Consider the climate you live in and where on your home the awning is going. Select features with those factors in mind.
Size: Awnings are measured in width and projection. For width, measure the space between existing mounts, or the width of the window or other feature that needs an awning. Add some inches on either side for a comfortable hanging. For projection (how far the awning can extend from the wall), measure out where it needs to reach, factoring in that awnings drop slightly as they extend out.
Materials: Your awning fabric will either be cotton, aluminum, polyester or vinyl. Cotton, a popular choice for deck awnings, is usually painted to make it more waterproof and give it some colour. Aluminum awnings are made for stormy weather to protect windows from hail and high winds.
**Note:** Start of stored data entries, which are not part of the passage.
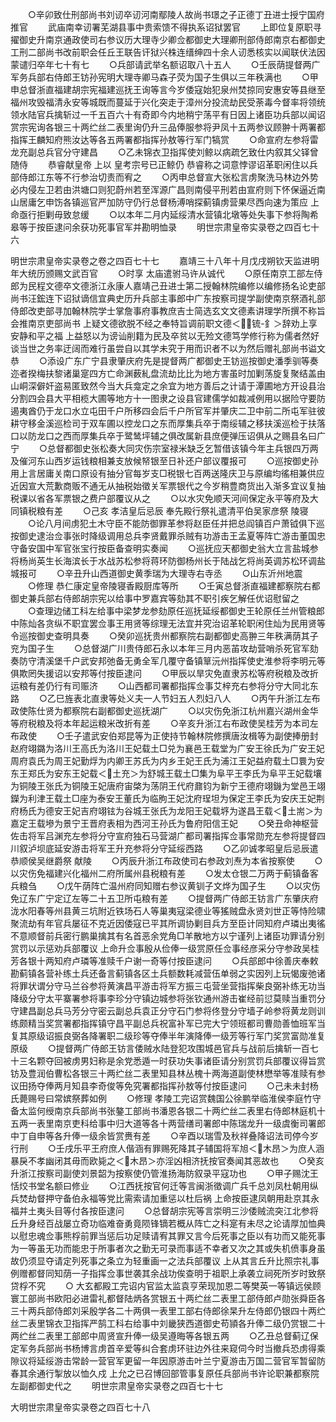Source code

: <!-- { "loadSidebar": true } -->
　　○辛卯致仕刑部尚书刘讱卒讱河南鄢陵人故尚书璟之子正德丁丑进士授宁国府推官
　　武庙南幸讱署芜湖县事中贵索馈不得执系诏狱罢官
　　上即位复原职寻擢御史升南京通政使司右参议历大理寺少卿佥都御史大理卿刑部侍郎南京右都御史工刑二部尚书改前职会任丘王联告讦狱兴株连缙绅四十余人讱悉核实以闻联伏法因蒙谴归卒年七十有七
　　○兵部请武举名额诏取八十五人
　　○壬辰荫提督两广军务兵部右侍郎王钫孙宪明大理寺卿马森子荧为国子生俱以三年秩满也
　　○甲申总督浙直福建胡宗宪福建巡抚王询等言今岁倭寇始犯泉州焚掠同安惠安等县继至福州攻毁福清永安等城既而蔓延于兴化突走于漳州分投流劫民受荼毒今督率将领统领水陆官兵擒斩过一千五百六十有奇即今内地稍宁荡平有日因上诸臣功兵部以闻诏赏宗宪询各银三十两纻丝二表里询仍升三品俸服参将尹凤十五两参议顾翀十两署都指挥王麟知府熊汝达等各五两署都指挥孙敖等行军门犒赏
　　○命宣府左参将雷龙充副总兵官分守建昌
　　○乙未锦衣卫指挥使刘鲸以病疏乞致仕内叙其父铎曾随侍
　　恭睿献皇帝  上以  皇考宗号已正鲸仍  恭睿称之词意悖谬诏革职闲住以兵部侍郎江东等不行参治切责而宥之
　　○丙申总督宣大张松言虏聚洗马林边外势必内侵左卫若由洪塘口则犯蔚州若至浑源广昌则南侵平刑若由宣府则下怀保逼近南山居庸乞申饬各镇巡官严加防守仍行总督杨溥哨探蓟镇虏营果尽西向速为策应  上命亟行拒剿毋致怠缓
　　○以本年二月内延绥清水营镇北墩等处失事下参将陶希皋等于按臣逮问余获功死事官军并勘明恤录
　　明世宗肃皇帝实录卷之四百七十六


明世宗肃皇帝实录卷之卷之四百七十七
　　嘉靖三十八年十月戊戌朔钦天监进明年大统历颁赐文武百官
　　○时享  太庙遣驸马许从诚代
　　○原任南京工部左侍郎为民程文德卒文德浙江永康人嘉靖己丑进士第二授翰林院编修以编修扬名论吏部尚书汪鋐连下诏狱谪信宜典史历升兵部主事郎中广东按察司提学副使南京祭酒礼部侍郎改吏部寻加翰林院学士掌詹事府事教庶吉士简选玄文文德素讲理学所撰不称旨会推南京吏部尚书  上疑文德欲脱不经之奉特旨调前职文德＜锍-釒＞辞劝上享安静和平之福  上益怒以为谤讪削籍为民及卒贫以无殓文德笃学修行称为儒者然好谈当世之务率迂阔而难行虽尝自以其学未究于用而识者不以为然后赠礼部尚书谥文恭
　　○添设广东广宁县隶肇庆府先是提督两广都御史王钫巡按御史潘季驯等奏迩者揆梅扶黎诸巢寔四方亡命渊薮糺盘流劫比比为地方害虽时加剿荡旋复聚结盖由山峒深僻奸盗易匿致然今当大兵龛定之余宜为地方善后之计请于潭圃地方开设县治分割四会县大平相榄大圃等地方十一图隶之设县官建儒学如裁减例用以据险守要防遏夷酋仍于龙口水立屯田千户所移四会后千户所官军并肇庆二卫中前二所屯军驻彼耕守移金溪巡检司于双车圃以控龙口之东而厚集兵卒于南绥辅之移扶溪巡检于扶落口以防龙口之西而厚集兵卒于鹭鸶坪辅之俱改属新县庶便弹压诏俱从之赐县名曰广宁
　　○总督都御史张松奏大同灾伤宗室禄米缺乏乞暂借该镇今年主兵银四万两及催河东山西岁运钱粮相兼支放候帑银至日补还户部议覆报可
　　○巡按御史孙用上言居庸关南口原设有抽分官每岁支□税银七百两送隆庆卫与原编均徭相兼供应近因宣大荒歉商贩不通无从抽税始徵关军票银代之今岁稍豊商货出入渐多宜议复抽税课以省各军票银之费户部覆议从之
　　○以水灾免顺天河间保定永平等府及大同镇税粮有差
　　○己亥  孝洁皇后忌辰  奉先殿行祭礼遣清平伯吴家彦祭  陵寝
　　○论八月间虏犯土木守臣不能防御罪革参将赵臣任并把总阎镇百户萧钺俱下巡按御史逮治佥事张时降级调用总兵李贤戴罪杀贼有功游击王孟夏等阵亡游击董国忠守备安国中军官张宝行按臣备查明实奏闻
　　○巡抚应天都御史翁大立言盐城参将杨尚英生长海滨长于水战苏松参将蒋环防御杨州长于陆战乞将尚英调苏松环调盐城报可
　　○辛丑升山西道御史黄季瑞为大理寺右寺丞
　　○山东沂州地震
　　○修理  恭仁康定皇帝陵寝香殿厨库等所
　　○壬寅总督浙直福建都察院右都御史兼兵部右侍郎胡宗宪以给事中罗嘉宾等劾其不职引疾乞解任优诏慰留之
　　○查理边储工科左给事中梁梦龙参劾原任巡抚延绥都御史王轮原任兰州管粮郎中陈灿各贪纵不职宜罢佥事王用贤等综理无法宜并究治诏革轮职闲住灿为民用贤等令巡按御史查明具奏
　　○癸卯巡抚贵州都察院右副都御史高翀三年秩满荫其子兖为国子生
　　○总督湖广川贵侍郎石永以本年三月内恶苖攻劫营哨杀死官军劾奏防守清溪堡千户武安邦弛备无勇全军几覆守备镇筸沅州指挥使史淮参将李明元等俱欺罔失援诏以安邦等付按臣逮问
　　○甲辰以旱灾免直隶苏松等府税粮及改折运粮有差仍行有司赈济
　　○山西都司署都指挥佥事艾梓充右参将分守大同北东路
　　○乙巳旌表北直隶等处义夫一人节妇五人烈妇八人
　　○丙午升浙江左布政使陈仕贤为都察院右副都御史巡抚湖广
　　○以灾伤免浙江杭州嘉兴湖州金华等府税粮及将本年起运粮米改折有差
　　○辛亥升浙江右布政使吴桂芳为本司左布政使
　　○壬子遣武安伯郑昆等为正使持节翰林院修撰唐汝楫等为副使捧册封赵府翊鏴为洛川王高氏为洛川王妃载土□兑为襄邑王载堂为广安王徐氏为广安王妃周府袁氏为周王妃勤烰为内卿王苏氏为内乡王妃王氏为浦江王妃益府载土□睘为安东王郑氏为安东王妃载＜土充＞为舒城王载土□集为阜平王李氏为阜平王妃载壤为铜陵王张氏为铜陵王妃唐府宙棨为荡阴王代府鼐钧为新宁王德府翊鐖为堂邑王翊鑅为利津王载土□座为泰安王董氏为临胊王妃沈府珵坦为保定王李氏为安庆王妃荆府杨氏为德安王妃吉府翊铉为谷城王张氏为龙阳王妃载垿为遂昌王载＜土耑＞为嘉定王载墋为景宁王晋府表相为西河王孙氏为鲁府阳信王妃
　　○癸丑命神枢营佐击将军吕渊充左参将分守宣府独石马营湖广都司署指挥佥事常勋充左参将提督四川叙泸坝底延安游击将军王升充参将分守延绥西路
　　○乙卯诚孝昭皇后忌辰遣恭顺侯吴继爵祭  献陵
　　○丙辰升浙江布政使司右参政刘焘为本省按察使
　　○以灾伤免福建兴化福州二府所属州县税粮有差
　　○发太仓银二万两于蓟镇备客兵粮刍
　　○戊午荫阵亡温州府同知赠右参议黄钏子文烨为国子生
　　○以灾伤免辽东广宁定辽左等二十五卫所屯粮有差
　　○提督两广侍郎王钫言广东肇庆府泷水阳春等州县黄三坑附近铁场石人等巢夷寇梁德业等猺贼盘永贤刘世正等恃险啸聚流劫有年官兵屡征不克近因倭寇已平其所调协剿目兵方至臣计同知府卢璘出夷徭不意顺督前兵密行鹏巢擒其有名首恶余党角□羊散地方以宁谨列上诸臣功罪请分别赏罚以示惩劝兵部覆议  上命升佥事殷从俭俸一级赏原任佥事经彦采分守参政吴桂芳各银十两知府卢璘等准赎千户谢一奇等付按臣逮问
　　○兵部郎中徐善庆奉敕勘蓟镇各营补练土兵还备言蓟镇各区土兵额数耗减营伍单弱之实因列上玩愒废弛诸将罪状谓分守马兰谷参将黄演昌平游击将军方振三屯营坐营指挥柴良弼补练无功当降级分守太平寨署参将事李珍分守镇边城参将张钦通州游击崔经前愆莫赎当重罚分守建昌副总兵马芳分守密云副总兵袁正分守石门参将佟登分守墙子岭参将黄龙则训练颇精当奖赏署都指挥镇守昌平副总兵祝富补军已完大宁领班都司曹勋善恤班军当复其原级诏振良弼各降署职二级珍等夺俸半年演降俸一级芳等行军门奖赏富勋准复原级
　　○提督两广侍郎王钫言倭贼水陆登犯攻围城邑官兵与战前后擒斩一百七十三名颗夺回被虏男妇称是余党悉遁一时获功失事诸臣请分别赏罚兵部覆议得旨赏钫及豊润伯曹松各银三十两纻丝二表里知县林丛槐十两海道副使林懋举等准赎有参议田扬夺俸两月知县李奇俊等免究署都指挥孙敖等付按臣逮问
　　○己未未封杨氏薨赐号曰常嫔祭葬如例
　　○修理  孝陵工完诏赏魏国公徐鹏举临淮侯李庭竹守备太监何绶南京兵部尚书张鏊工部尚书潘恩各银二十两纻丝二表里右侍郎林庭机十五两一表里南京吏科给事中归大道等各十两营缮司署郎中陈瑞龙升一级虞衡司署郎中丁自申等各升俸一级余皆赏赉有差
　　○辛酉以瑞雪及秋祥叠降诏法司停今岁行刑
　　○壬戌乐平王府庶人偕涵有罪赐死降其子辅国将军旭＜木昂＞为庶人涵暴戾不孝幽闭其毋而欧毙之＜木昂＞亦淫凶相济抚按官奏闻其恶故也
　　○癸亥升浙江按察司副使刘景韶为按察使仍管淮扬海防叙录平寇功也
　　○甲子赐沈王恬烄书堂名额曰修业
　　○江西抚按官何迁等言闽浙徵调广兵千总刘凤杜朝用纵兵焚劫督押守备伯永福等党比需索请加重惩以杜后祸  上命按臣逮凤朝用赴京其永福并土夷头目等付各按臣逮问
　　○总督胡宗宪等言崇明三沙倭贼流突江北参将丘升身经百战屡立奇功临难奋勇竟陨锋镝若概从阵亡之科寔有未尽之论请厚加恤典以慰忠魂佥事熊桴前罪当惩后功足赎请宥其罪又言今后死事之臣以有功而又能死事为一等虽无功而能忠于所事者次之勤无可录而事适不幸者又次之其或失机偾事身虽故仍须显夺请定列死事之条立为轻重画一之法兵部覆议  上从其言丘升比照宗礼事例赠都督同知荫一子指挥佥事世袭其余战功俟查明于祖职上承袭立祠死所岁时致祭贷桴不究
　　○  大玄都殿工完诏内官监太监袁亨荣现加恩二等樊英一等镇远侯顾寰工部尚书欧阳必进雷礼都督陆炳各赏银五十两纻丝二表里工部侍郎卢勋张舜臣各三十两兵部侍郎刘采殷学各二十两俱一表里工部右侍郎徐杲升左侍郎仍银四十两纻丝二表里锦衣卫指挥严鹄工科右给事中刘畿狭西道御史苟頴各升俸二级仍赏银二十两纻丝二表里工部郎中周贤宣升俸一级吴遵晦等各银五两
　　○乙丑总督蓟辽保定军务兵部尚书杨博言虏首辛爱等纠合套虏环驻边外往来窥伺今时当撤兵恐虏得乘隙议将延绥游击常龄一营官军更留一年因原游击叶兰宁夏游击万国二营官军暂留防春其余通行掣放以恤久戍  上允之已召博回部管事复原任兵部尚书许论职兼都察院左副都御史代之
　　明世宗肃皇帝实录卷之四百七十七


大明世宗肃皇帝实录卷之四百七十八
Polyester and vinyl awnings are probably the most common because they’re already waterproof and available in a wide variety of colors and patterns.
Mounts: Awnings are attached to an exterior wall, exposed rafters or to the roof. Larger awnings will need stronger mounts and frameworks to support the fabric weight. No matter where you install your new awning, make sure the mounts are properly anchored and can withstand its weight.
Factors to consider when buying an awning
Choose awnings based on where they’re going.
Decks and patios: Decks and patios can get very hot in the summer sun, so your deck or patio awning should protect you from rain and sunshine. Make sure your deck awning can cover your furniture during a storm.
Windows: Window awnings can reduce the heat inside your home by as much as nine degrees, significantly cutting your cooling costs in the summer. They can also help control light coming into your home. Match window awnings with your décor.
Doors and entryways: Doorway canopies let you get your keys, mail and pull in your umbrella without worrying about the elements. They also offer a little decorative flourish to your home’s entrances.
Awnings can save you from the heat of the sun and water from the rain. Look for an awning that matches your home, your climate and your budget.